We would never advise that confronting a burglar is the best course of action. While we may be lucky in the UK in that we can assume that the burglar doesn’t have a gun, (the reverse being true in the USA), we also don’t know what that individual is capable of. Burglars know they may need to defend themselves and will normally carry some kind of weapon, or have had training they can use to defend themselves. In most cases, it is best not to engage with the burglar and not even let them know you are aware of their presence (if they break in during the night assuming everyone is asleep). Burglars are interested in relieving you of your valuables, not taking your life, although there is no telling what they might do when cornered. It is always best not to put yourself in danger.

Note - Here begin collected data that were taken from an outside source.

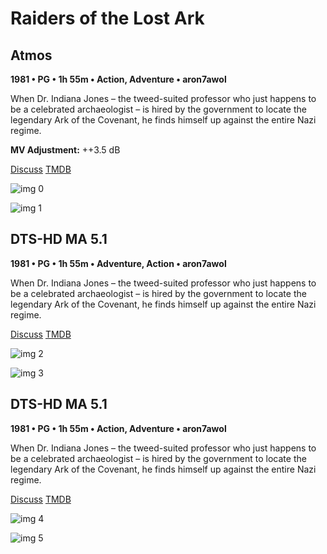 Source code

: # Raiders of the Lost Ark

## Atmos

**1981 • PG • 1h 55m • Action, Adventure • aron7awol**

When Dr. Indiana Jones – the tweed-suited professor who just happens to be a celebrated archaeologist – is hired by the government to locate the legendary Ark of the Covenant, he finds himself up against the entire Nazi regime.

**MV Adjustment:** ++3.5 dB

[Discuss](https://www.avsforum.com/goto/post?id=57014778)  [TMDB](85)

![img 0](https://i.imgur.com/KqW0iic.jpg)

![img 1](https://i.imgur.com/QaBtc37.png)

## DTS-HD MA 5.1

**1981 • PG • 1h 55m • Adventure, Action • aron7awol**

When Dr. Indiana Jones – the tweed-suited professor who just happens to be a celebrated archaeologist – is hired by the government to locate the legendary Ark of the Covenant, he finds himself up against the entire Nazi regime.

[Discuss](https://www.avsforum.com/goto/post?id=57014778)  [TMDB](85)

![img 2](https://i.imgur.com/3ncwmw2.jpg)

![img 3](https://i.imgur.com/OTRA6Eg.jpg)

## DTS-HD MA 5.1

**1981 • PG • 1h 55m • Action, Adventure • aron7awol**

When Dr. Indiana Jones – the tweed-suited professor who just happens to be a celebrated archaeologist – is hired by the government to locate the legendary Ark of the Covenant, he finds himself up against the entire Nazi regime.

[Discuss](https://www.avsforum.com/threads/bass-eq-for-filtered-movies.2995212/post-57014778)  [TMDB](85)

![img 4](https://i.imgur.com/3ncwmw2.jpg)

![img 5](https://i.imgur.com/OTRA6Eg.jpg)

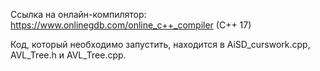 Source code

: Ссылка на онлайн-компилятор:  https://www.onlinegdb.com/online_c++_compiler (C++ 17)

Код, который необходимо запустить, находится в AiSD_curswork.cpp, AVL_Tree.h и AVL_Tree.cpp.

With this in mind, we know that some people with police training, martial arts experience or other physical capacity to defend themselves against attack may decide to take on a home invader, so it’s important to know where the law stands on this matter, and what is defined as “reasonable force”. The 2013 Crime and Courts Act gave some clarity to the matter, and ruled that homeowners could use disproportionate and reasonable force to defend themselves against attack in their own home, as long as it was not “grossly disproportionate”.
Personal definitions may vary here, but generally speaking you would be within your rights to attack an intruder if they were actively threatening you. However, creeping up behind them and striking them on the back of the head could be construed as disproportionate, as your life was not actually in danger in that moment of striking them. Courts would take an individual view on this if there were mitigating circumstances, (for example, a single woman living along taking this action against a male twice her size), but generally speaking, attacking from behind would be disproportionate.

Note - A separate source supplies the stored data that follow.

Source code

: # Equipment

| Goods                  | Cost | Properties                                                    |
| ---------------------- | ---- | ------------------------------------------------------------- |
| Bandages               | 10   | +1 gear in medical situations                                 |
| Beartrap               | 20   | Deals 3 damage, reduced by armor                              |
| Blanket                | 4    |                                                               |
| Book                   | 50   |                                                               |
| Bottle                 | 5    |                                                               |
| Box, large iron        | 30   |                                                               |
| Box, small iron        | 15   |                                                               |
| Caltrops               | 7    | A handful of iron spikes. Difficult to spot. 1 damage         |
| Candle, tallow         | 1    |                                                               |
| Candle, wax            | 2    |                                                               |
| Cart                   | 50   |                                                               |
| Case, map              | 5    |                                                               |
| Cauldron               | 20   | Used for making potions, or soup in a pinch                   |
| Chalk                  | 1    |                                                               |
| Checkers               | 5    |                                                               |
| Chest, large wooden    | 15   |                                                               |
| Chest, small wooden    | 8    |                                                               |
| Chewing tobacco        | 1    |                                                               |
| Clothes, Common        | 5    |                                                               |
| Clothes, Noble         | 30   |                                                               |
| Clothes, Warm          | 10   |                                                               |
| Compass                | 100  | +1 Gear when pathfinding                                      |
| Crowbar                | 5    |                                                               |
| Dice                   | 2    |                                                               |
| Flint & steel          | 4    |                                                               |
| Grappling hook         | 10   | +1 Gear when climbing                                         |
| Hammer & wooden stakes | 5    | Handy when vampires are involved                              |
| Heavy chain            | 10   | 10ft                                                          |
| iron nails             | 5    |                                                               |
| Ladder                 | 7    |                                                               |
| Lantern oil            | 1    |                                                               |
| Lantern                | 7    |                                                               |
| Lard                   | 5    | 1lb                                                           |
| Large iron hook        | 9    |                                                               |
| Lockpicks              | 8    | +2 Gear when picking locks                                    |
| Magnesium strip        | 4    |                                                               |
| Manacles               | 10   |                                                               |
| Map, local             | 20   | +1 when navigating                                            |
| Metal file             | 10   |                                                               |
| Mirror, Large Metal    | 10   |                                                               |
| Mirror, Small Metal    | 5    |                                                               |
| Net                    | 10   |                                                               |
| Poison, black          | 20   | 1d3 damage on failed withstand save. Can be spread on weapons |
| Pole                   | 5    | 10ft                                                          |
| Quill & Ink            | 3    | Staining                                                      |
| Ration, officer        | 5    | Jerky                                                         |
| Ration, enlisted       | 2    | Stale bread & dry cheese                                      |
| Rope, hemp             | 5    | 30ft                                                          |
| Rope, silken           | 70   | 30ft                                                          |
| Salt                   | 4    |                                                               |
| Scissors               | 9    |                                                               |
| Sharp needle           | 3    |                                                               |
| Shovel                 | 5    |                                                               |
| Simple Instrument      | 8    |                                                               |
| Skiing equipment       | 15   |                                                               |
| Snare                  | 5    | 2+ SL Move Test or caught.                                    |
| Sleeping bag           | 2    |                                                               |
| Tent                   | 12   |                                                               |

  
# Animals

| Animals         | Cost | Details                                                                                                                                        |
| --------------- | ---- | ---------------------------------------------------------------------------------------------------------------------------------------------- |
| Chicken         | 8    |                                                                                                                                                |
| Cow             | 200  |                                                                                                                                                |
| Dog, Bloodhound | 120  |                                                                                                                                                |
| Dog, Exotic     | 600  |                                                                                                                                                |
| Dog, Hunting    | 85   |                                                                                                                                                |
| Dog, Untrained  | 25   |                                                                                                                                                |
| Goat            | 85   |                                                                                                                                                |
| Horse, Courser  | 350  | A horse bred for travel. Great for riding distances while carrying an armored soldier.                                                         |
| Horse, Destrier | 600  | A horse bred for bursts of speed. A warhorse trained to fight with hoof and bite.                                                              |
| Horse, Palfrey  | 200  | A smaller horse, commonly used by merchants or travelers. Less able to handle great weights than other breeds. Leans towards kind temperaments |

If the intruder is in the process of approaching you and you believe they will attack, then you can strike first as you reasonably believe your life is in danger. To continue to attack after the intruder is on the floor, or otherwise detained, would be against the law as you have neutralised the threat and they cannot cause any harm to you if they are unconscious or restrained.
In terms of weapons, it would best not to grab a knife as all you would be doing is introducing a bladed weapon into the situation which could then be used against you. A blunt, heavy object is a little safer but do remember that any weapon you grab can be taken from you and used against you – exercise caution here.

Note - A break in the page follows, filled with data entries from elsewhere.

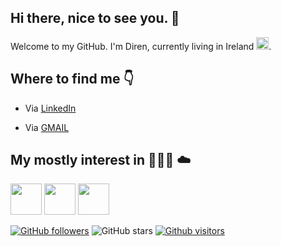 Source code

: ## Hi there, nice to see you. :wave:

Welcome to my GitHub.
I'm Diren, currently living in Ireland <img src="https://hatscripts.github.io/circle-flags/flags/ie.svg" width="20">.


## Where to find me :point_down:

- Via [LinkedIn](https://www.linkedin.com/in/direnakkocdemir)

- Via [GMAIL](drnakkoc94@gmail.com)

## My mostly interest in  👩🏻‍💻 :cloud:

<code><img height="50" src="https://www.vectorlogo.zone/logos/serverless/serverless-ar21.svg"></code>
<code><img height="50" src="https://www.vectorlogo.zone/logos/javascript/javascript-ar21.svg"></code>
<code><img height="50" src="https://www.vectorlogo.zone/logos/python/python-horizontal.svg"></code>


[![GitHub followers](https://img.shields.io/github/followers/direnakkocdemir?style=social)](https://github.com/direnakkocdemir?tab=followers)
![GitHub stars](https://img.shields.io/github/stars/direnakkocdemir?style=social)
[![Github visitors](https://visitor-badge.glitch.me/badge?page_id=direnakkocdemir.visitor-badge)](https://GitHub.com/direnakkocdemir/StrapDown.js/stargazers/)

If the burglar flees, you are within your right to give chase and restrain them if you are able. You can legally use reasonable force to retrieve your property and to restrain the criminal; you can even perform a citizen’s arrest.
Our recommended course of action is to call the police, and do not confront or engage with a burglar. However, if you are confident you will not come to any harm (if you’re a kickboxing champion, for example) then you may decide that on balance, you could attempt to stop the crime and restrain the burglar. It is hard, though, to act rationally and reasonably in the heat of the moment, so this should always be a last resort and only if you fear for you safety.